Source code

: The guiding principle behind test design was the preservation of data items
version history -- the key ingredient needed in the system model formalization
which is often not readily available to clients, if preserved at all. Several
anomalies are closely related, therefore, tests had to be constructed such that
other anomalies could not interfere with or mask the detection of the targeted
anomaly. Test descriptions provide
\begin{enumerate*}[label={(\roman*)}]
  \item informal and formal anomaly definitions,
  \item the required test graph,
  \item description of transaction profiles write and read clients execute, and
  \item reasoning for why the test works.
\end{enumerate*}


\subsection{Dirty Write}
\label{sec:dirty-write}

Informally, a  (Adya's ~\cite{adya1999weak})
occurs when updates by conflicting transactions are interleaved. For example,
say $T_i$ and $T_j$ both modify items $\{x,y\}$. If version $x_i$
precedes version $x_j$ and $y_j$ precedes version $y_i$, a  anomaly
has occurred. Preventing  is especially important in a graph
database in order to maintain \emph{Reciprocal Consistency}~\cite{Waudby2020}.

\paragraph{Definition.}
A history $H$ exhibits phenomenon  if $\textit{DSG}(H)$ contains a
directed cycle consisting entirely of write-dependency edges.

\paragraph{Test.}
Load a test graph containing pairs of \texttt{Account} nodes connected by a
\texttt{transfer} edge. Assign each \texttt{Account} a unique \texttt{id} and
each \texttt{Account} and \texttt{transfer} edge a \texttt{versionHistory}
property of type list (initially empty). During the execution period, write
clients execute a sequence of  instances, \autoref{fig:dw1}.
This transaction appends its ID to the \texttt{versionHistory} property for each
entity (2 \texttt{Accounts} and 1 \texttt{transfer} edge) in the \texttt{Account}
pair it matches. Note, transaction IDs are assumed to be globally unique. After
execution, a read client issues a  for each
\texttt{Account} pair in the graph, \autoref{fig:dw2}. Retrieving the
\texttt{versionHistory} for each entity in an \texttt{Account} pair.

Exercise instructions:
Go through the listing above and find each line that contains "unique", then copy it.

Written reply:
\texttt{transfer} edge. Assign each \texttt{Account} a unique \texttt{id} and
pair it matches. Note, transaction IDs are assumed to be globally unique. After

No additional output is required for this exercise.